Most samples show somewhat incomplete digestion. For digestions with FastDigest enzymes, this may be an indication of old/inactive enzymes. Especially PstI should be analyzed for activity.
Colony PCR
Picked new colonies for colony PCR from 14/9 plates:
- pSB1K3.N-TAT⋅SOD⋅His: TAT⋅SH 1-5
- pSB1K3.N-Tra10⋅SOD⋅His: Tra10⋅SH 1-5
- pEX.SOD 1-4
Standard colony PCR settings.
- Elongation: 1:30
Gel verification
4 μl λ; 5 μl sample.
1 kb λ = O'GeneRuler 1 kb DNA ladder; 50 bp λ = GeneRuler 50 bp DNA ladder.
4 μl λ; 5 μl sample.
λ = O'GeneRuler 1 kb DNA ladder.
4 μl λ; 5 μl sample.
λ = O'GeneRuler 1 kb DNA ladder.
Gel 1
1 % agarose, 110 V
Expected bands
- pSB1K3.N-TAT⋅SOD⋅His (TAT): 848 bp
- pSB1C3.SOD⋅His (pC.SH): 815 bp
Gel 2
1 % agarose, 110 V
Expected bands
- pSB1K3.N-Tra10⋅SOD⋅His (Tra10): 878 bp
- pSB1C3.SOD⋅His (pC.SH): 815 bp
Gel 3
1 % agarose, 110 V
Expected bands
- pEX.SOD: 678 bp
- pEX.RFP: 862 bp, 1010 bp, 1124 bp, 1272 bp
Results
pSB1K3.N-TAT⋅SOD⋅His clones 4 and 5 seem slightly larger than the control, pSB1C3.SOD⋅His, indicating correct assembly.
Of the pSB1K3.N-Tra10⋅SOD⋅His samples, clone 5 seems correct, compared to the control (same as above).
For the pEX.SOD samples the results are very strange.

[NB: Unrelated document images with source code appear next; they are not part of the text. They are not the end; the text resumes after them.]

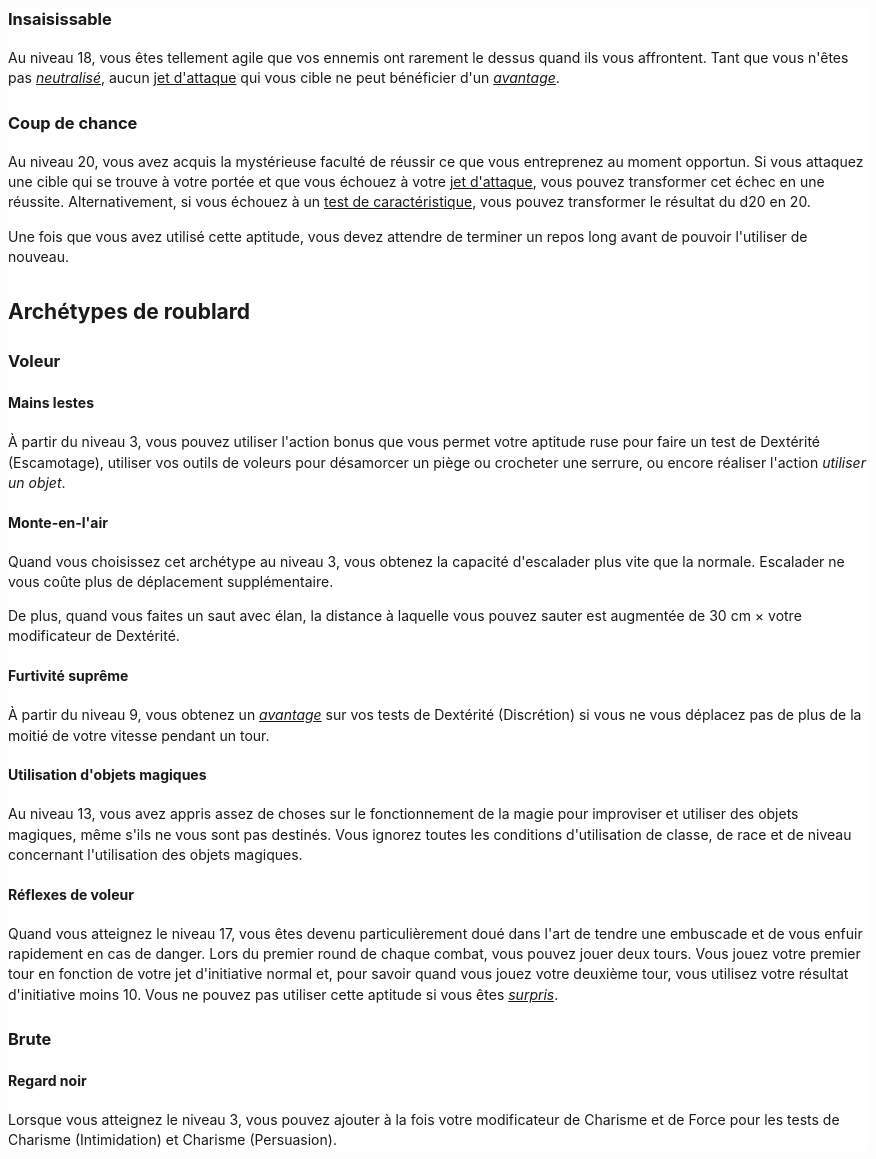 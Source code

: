 ### Insaisissable
Au niveau 18, vous êtes tellement agile que vos ennemis ont rarement le dessus quand ils vous affrontent. Tant que vous n'êtes pas [_neutralisé_](/gerer-la-sante-du-personnage/#neutralise), aucun [jet d'attaque](/combattre/#jets-d-attaque) qui vous cible ne peut bénéficier d'un [_avantage_](/utiliser-les-caracteristiques/#avantage-et-desavantage).

### Coup de chance
Au niveau 20, vous avez acquis la mystérieuse faculté de réussir ce que vous entreprenez au moment opportun. Si vous attaquez une cible qui se trouve à votre portée et que vous échouez à votre [jet d'attaque](/combattre/#jets-d-attaque), vous pouvez transformer cet échec en une réussite. Alternativement, si vous échouez à un [test de caractéristique](/utiliser-les-caracteristiques/#tests-de-caracteristique), vous pouvez transformer le résultat du d20 en 20.

Une fois que vous avez utilisé cette aptitude, vous devez attendre de terminer un repos long avant de pouvoir l'utiliser de nouveau.

## Archétypes de roublard
### Voleur
#### Mains lestes
À partir du niveau 3, vous pouvez utiliser l'action bonus que vous permet votre aptitude ruse pour faire un test de Dextérité (Escamotage), utiliser vos outils de voleurs pour désamorcer un piège ou crocheter une serrure, ou encore réaliser l'action _utiliser un objet_.

#### Monte-en-l'air
Quand vous choisissez cet archétype au niveau 3, vous obtenez la capacité d'escalader plus vite que la normale. Escalader ne vous coûte plus de déplacement supplémentaire.

De plus, quand vous faites un saut avec élan, la distance à laquelle vous pouvez sauter est augmentée de 30 cm × votre modificateur de Dextérité.

#### Furtivité suprême
À partir du niveau 9, vous obtenez un [_avantage_](/utiliser-les-caracteristiques/#avantage-et-desavantage) sur vos tests de Dextérité (Discrétion) si vous ne vous déplacez pas de plus de la moitié de votre vitesse pendant un tour.

#### Utilisation d'objets magiques
Au niveau 13, vous avez appris assez de choses sur le fonctionnement de la magie pour improviser et utiliser des objets magiques, même s'ils ne vous sont pas destinés. Vous ignorez toutes les conditions d'utilisation de classe, de race et de niveau concernant l'utilisation des objets magiques.

#### Réflexes de voleur
Quand vous atteignez le niveau 17, vous êtes devenu particulièrement doué dans l'art de tendre une embuscade et de vous enfuir rapidement en cas de danger. Lors du premier round de chaque combat, vous pouvez jouer deux tours. Vous jouez votre premier tour en fonction de votre jet d'initiative normal et, pour savoir quand vous jouez votre deuxième tour, vous utilisez votre résultat d'initiative moins 10. Vous ne pouvez pas utiliser cette aptitude si vous êtes [_surpris_](/gerer-la-sante-du-personnage/#surpris).

### Brute
#### Regard noir
Lorsque vous atteignez le niveau 3, vous pouvez ajouter à la fois votre modificateur de Charisme et de Force pour les tests de Charisme (Intimidation) et Charisme (Persuasion).
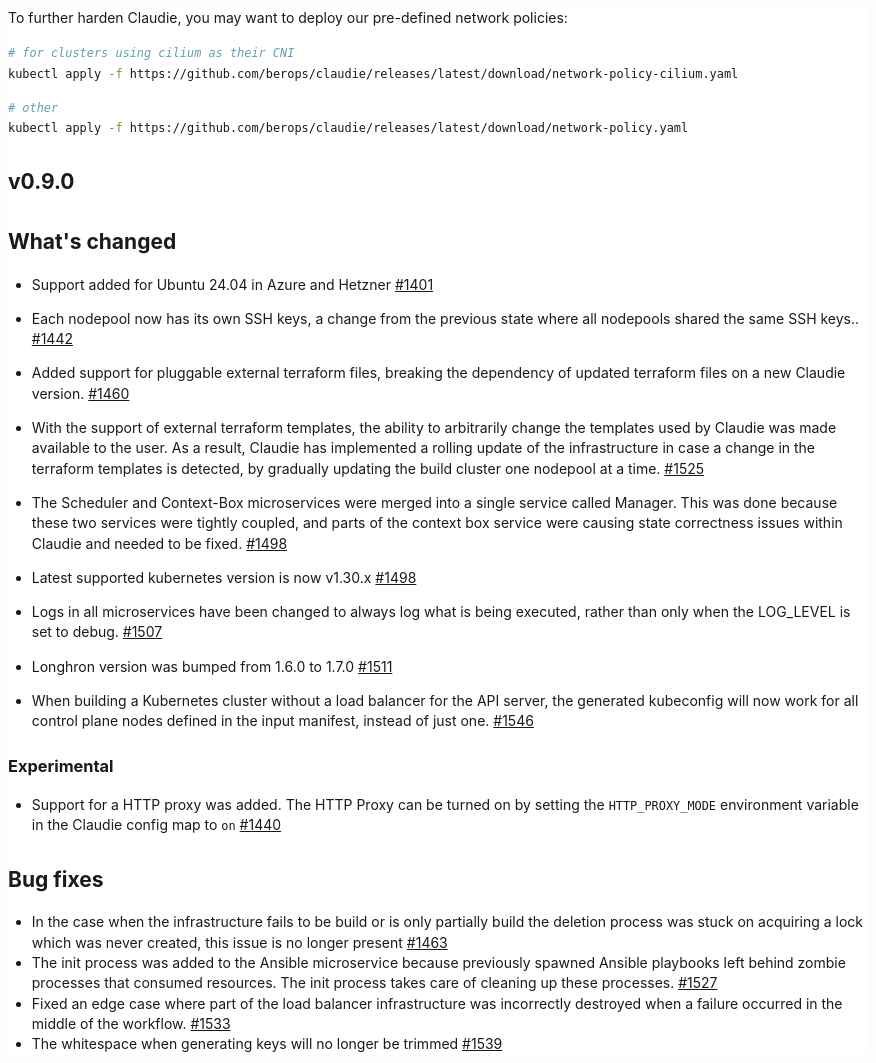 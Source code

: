 To further harden Claudie, you may want to deploy our pre-defined network policies:
   ```bash
   # for clusters using cilium as their CNI
   kubectl apply -f https://github.com/berops/claudie/releases/latest/download/network-policy-cilium.yaml
   ```
   ```bash
   # other
   kubectl apply -f https://github.com/berops/claudie/releases/latest/download/network-policy.yaml
   ```


## v0.9.0


## What's changed
- Support added for Ubuntu 24.04 in Azure and Hetzner [#1401](https://github.com/berops/claudie/pull/1401)

- Each nodepool now has its own SSH keys, a change from the previous state where all nodepools shared the same SSH keys.. [#1442](https://github.com/berops/claudie/pull/1442)

- Added support for pluggable external terraform files, breaking the dependency of updated terraform files on a new Claudie version. [#1460](https://github.com/berops/claudie/pull/1460)

- With the support of external terraform templates, the ability to arbitrarily change the templates used by Claudie was made available to the user. As a result, Claudie has implemented a rolling update of the infrastructure in case a change in the terraform templates is detected, by gradually updating the build cluster one nodepool at a time. [#1525](https://github.com/berops/claudie/pull/1525)

- The Scheduler and Context-Box microservices were merged into a single service called Manager. This was done because these two services were tightly coupled, and parts of the context box service were causing state correctness issues within Claudie and needed to be fixed. [#1498](https://github.com/berops/claudie/pull/1498)

- Latest supported kubernetes version is now  v1.30.x [#1498](https://github.com/berops/claudie/pull/1501)

- Logs in all microservices have been changed to always log what is being executed, rather than only when the LOG_LEVEL is set to debug. [#1507](https://github.com/berops/claudie/pull/1507)

- Longhron version was bumped from 1.6.0 to 1.7.0 [#1511](https://github.com/berops/claudie/pull/1511)

- When building a Kubernetes cluster without a load balancer for the API server, the generated kubeconfig will now work for all control plane nodes defined in the input manifest, instead of just one. [#1546](https://github.com/berops/claudie/pull/1546)


### Experimental
- Support for a HTTP proxy was added. The HTTP Proxy can be turned on by setting the `HTTP_PROXY_MODE` environment variable in the Claudie config map to `on`  [#1440](https://github.com/berops/claudie/pull/1440)

## Bug fixes
- In the case when the infrastructure fails to be build or is only partially build
  the deletion process was stuck on acquiring a lock which was never created, this issue is no longer present [#1463](https://github.com/berops/claudie/pull/1463)
- The init process was added to the Ansible microservice because previously spawned Ansible playbooks left behind zombie processes that consumed resources. The init process takes care of cleaning up these processes. [#1527](https://github.com/berops/claudie/pull/1527)
- Fixed an edge case where part of the load balancer infrastructure was incorrectly destroyed when a failure occurred in the middle of the workflow. [#1533](https://github.com/berops/claudie/pull/1533)
- The whitespace when generating keys will no longer be trimmed [#1539](https://github.com/berops/claudie/pull/1539)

Two of the clones resulted in way too large bands (≈2500 bp); unclear what these vectors carry. Clone 2 resulted in a very weak band with the correct size. This clone was chosen for ON growth.
ON cultures
Set ON cultures (5 ml LB + 50 Km or 100 Amp; 37 °C, 220 rpm) of the following:
- pSB1K3.N-TAT⋅SOD⋅His 4
- pSB1K3.N-TAT⋅SOD⋅His 5
- pSB1K3.N-Tra10⋅SOD⋅His 5
- pEX.SOD 2
N-CPP sequencing
Sequencing results from 13/9 returned.
- pSB1C3.nCCP 2 (fasta)
- pSB1C3.nCCP 3 (fasta)
- pSB1C3.nCCP 5 (fasta)
- pSB1C3.nCCP 8 (fasta)
- pSB1C3.nCCP 9 (fasta)
- pSB1C3.nCCP 10 (fasta)
- pSB1C3.nCCP 11 (fasta)
- pSB1C3.nCCP 12 (fasta)
Ran multiple nucleotide Blast (Blastn) alignments to identify the three N-CPPs from the sequence:
- pSB1C3.N-TAT: clones 9 & 12 (Blastn)
- pSB1C3.N-Tra10: clone 5 (Blastn)
- pSB1C3.N-LMWP: clones 2, 3 & 11 (Blastn)
ON cultures
Set ON cultures for plasmid prep (5 ml LB + 25 Cm; 37 °C, 220 rpm) and glycerol stocks (3 ml LB + 25 Cm; 30 °C).
- Clone 5: pSB1C3.N-Tra10
- Clone 11: pSB1C3.N-LMWP
- Clone 12: pSB1C3.N-TAT